Exercise details:
From the records below, transcribe only the lines running from the one with "Testasin vielä että" through the one with "Tämä toimi. Seuraavaksi". Keep both of those end lines.

Stored data entries:

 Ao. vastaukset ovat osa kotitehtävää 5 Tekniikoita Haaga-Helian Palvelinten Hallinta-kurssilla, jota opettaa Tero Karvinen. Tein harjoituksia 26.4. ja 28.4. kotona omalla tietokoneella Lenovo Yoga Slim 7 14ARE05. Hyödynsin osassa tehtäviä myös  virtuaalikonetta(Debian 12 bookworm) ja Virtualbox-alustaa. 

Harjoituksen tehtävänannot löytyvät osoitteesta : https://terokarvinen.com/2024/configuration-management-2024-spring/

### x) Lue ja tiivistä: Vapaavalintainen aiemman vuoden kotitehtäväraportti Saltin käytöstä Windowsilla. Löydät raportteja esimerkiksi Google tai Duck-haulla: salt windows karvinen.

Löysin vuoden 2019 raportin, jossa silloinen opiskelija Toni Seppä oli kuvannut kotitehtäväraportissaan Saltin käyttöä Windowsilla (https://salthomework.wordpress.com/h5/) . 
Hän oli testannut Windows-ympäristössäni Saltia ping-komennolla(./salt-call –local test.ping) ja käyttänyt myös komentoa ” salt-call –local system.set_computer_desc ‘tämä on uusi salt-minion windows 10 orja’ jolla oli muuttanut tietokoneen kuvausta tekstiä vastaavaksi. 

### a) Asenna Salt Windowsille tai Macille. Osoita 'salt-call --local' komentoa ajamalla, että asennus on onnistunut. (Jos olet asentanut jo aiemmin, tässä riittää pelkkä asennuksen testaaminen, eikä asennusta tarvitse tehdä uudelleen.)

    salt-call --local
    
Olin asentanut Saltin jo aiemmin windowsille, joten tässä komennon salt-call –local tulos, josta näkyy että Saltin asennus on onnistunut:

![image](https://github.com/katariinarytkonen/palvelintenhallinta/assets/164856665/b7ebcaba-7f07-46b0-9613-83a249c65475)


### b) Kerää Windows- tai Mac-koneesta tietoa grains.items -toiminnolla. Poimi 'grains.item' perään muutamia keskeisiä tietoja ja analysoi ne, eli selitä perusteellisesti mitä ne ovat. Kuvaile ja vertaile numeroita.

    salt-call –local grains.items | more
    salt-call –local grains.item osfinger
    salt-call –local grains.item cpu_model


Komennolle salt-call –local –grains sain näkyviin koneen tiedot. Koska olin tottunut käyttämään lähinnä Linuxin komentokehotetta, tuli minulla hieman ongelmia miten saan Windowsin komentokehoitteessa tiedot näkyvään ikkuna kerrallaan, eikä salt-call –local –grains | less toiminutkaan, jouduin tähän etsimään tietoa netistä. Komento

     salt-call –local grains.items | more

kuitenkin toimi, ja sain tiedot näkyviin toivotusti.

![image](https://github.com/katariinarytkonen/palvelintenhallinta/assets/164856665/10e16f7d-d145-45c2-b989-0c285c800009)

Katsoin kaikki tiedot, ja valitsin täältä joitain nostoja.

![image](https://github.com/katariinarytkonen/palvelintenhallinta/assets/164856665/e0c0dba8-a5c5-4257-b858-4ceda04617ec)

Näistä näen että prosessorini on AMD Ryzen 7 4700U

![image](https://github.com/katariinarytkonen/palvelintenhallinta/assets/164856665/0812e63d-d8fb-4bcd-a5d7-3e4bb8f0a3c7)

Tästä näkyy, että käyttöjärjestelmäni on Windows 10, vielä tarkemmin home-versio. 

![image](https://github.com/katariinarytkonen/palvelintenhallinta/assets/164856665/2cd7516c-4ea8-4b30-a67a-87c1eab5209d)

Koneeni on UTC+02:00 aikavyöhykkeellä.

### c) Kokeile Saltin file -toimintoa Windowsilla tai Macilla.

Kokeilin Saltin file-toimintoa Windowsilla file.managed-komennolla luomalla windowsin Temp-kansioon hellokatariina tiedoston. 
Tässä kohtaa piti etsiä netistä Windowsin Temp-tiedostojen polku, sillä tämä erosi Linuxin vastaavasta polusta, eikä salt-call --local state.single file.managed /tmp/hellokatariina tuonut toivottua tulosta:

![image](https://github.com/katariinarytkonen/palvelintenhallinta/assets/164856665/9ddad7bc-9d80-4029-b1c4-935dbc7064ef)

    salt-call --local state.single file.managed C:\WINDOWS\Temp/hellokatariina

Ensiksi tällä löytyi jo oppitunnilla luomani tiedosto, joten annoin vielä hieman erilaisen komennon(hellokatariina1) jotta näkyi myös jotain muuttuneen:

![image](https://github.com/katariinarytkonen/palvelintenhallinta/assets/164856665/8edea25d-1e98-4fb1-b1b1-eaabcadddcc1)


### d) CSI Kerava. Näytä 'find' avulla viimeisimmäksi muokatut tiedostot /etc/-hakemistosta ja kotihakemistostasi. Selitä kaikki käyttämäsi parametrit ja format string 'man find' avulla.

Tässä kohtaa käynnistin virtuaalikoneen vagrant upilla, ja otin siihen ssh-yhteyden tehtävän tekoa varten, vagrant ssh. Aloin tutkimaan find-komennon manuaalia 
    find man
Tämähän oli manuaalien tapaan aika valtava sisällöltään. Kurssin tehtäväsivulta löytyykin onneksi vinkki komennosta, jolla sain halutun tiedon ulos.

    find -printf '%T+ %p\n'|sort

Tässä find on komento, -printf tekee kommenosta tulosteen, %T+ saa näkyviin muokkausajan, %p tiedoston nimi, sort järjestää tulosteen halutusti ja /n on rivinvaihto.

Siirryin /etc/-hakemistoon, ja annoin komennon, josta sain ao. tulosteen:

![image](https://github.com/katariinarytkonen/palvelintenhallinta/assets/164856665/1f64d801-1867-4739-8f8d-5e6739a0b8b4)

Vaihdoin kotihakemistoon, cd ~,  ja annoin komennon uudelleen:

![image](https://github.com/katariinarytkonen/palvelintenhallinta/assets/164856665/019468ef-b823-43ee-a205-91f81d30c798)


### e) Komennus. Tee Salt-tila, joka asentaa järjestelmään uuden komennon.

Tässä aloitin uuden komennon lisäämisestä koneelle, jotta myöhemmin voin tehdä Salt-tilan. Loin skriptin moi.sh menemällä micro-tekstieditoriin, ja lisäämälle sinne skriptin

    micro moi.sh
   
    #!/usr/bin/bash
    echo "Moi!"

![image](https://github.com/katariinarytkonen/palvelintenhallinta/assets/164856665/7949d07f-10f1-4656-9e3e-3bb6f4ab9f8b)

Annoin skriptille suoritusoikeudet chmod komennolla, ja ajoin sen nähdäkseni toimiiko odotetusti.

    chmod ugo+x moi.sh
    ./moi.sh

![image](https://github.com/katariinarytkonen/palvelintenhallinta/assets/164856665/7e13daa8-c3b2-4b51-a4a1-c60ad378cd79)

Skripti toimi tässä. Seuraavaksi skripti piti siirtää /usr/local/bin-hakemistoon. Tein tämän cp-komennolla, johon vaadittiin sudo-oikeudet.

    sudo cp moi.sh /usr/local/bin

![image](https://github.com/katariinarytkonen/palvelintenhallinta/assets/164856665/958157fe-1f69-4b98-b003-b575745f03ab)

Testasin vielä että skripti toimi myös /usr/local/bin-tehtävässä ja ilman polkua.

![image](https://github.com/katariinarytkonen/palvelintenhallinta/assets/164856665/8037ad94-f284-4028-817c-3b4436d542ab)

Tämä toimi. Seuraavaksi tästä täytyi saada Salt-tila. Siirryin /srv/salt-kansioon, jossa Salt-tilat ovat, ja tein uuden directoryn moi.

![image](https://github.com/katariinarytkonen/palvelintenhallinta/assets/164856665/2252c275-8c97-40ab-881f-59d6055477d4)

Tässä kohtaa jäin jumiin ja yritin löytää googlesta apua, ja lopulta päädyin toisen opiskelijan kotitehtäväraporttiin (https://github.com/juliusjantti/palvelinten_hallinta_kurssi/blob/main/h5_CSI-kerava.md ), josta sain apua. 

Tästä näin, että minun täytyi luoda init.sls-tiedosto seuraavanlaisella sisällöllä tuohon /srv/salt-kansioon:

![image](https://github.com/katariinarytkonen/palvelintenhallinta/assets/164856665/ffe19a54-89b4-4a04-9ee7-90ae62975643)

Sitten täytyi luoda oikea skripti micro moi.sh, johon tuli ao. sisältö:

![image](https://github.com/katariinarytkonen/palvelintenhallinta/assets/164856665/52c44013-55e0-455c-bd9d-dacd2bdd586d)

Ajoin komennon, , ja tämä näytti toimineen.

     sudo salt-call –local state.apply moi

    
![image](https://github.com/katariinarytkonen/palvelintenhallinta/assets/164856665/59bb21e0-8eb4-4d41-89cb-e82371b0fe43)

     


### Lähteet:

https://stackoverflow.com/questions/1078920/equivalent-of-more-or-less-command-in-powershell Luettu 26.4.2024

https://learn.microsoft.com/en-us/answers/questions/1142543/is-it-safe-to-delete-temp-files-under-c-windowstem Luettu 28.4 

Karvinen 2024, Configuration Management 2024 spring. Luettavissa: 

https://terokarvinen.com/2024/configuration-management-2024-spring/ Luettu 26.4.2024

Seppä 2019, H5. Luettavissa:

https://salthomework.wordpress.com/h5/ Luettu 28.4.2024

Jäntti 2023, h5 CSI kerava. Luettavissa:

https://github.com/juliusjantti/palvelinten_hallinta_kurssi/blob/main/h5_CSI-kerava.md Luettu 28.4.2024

Answer to the exercise:
Testasin vielä että skripti toimi myös /usr/local/bin-tehtävässä ja ilman polkua.

![image](https://github.com/katariinarytkonen/palvelintenhallinta/assets/164856665/8037ad94-f284-4028-817c-3b4436d542ab)

Tämä toimi. Seuraavaksi tästä täytyi saada Salt-tila. Siirryin /srv/salt-kansioon, jossa Salt-tilat ovat, ja tein uuden directoryn moi.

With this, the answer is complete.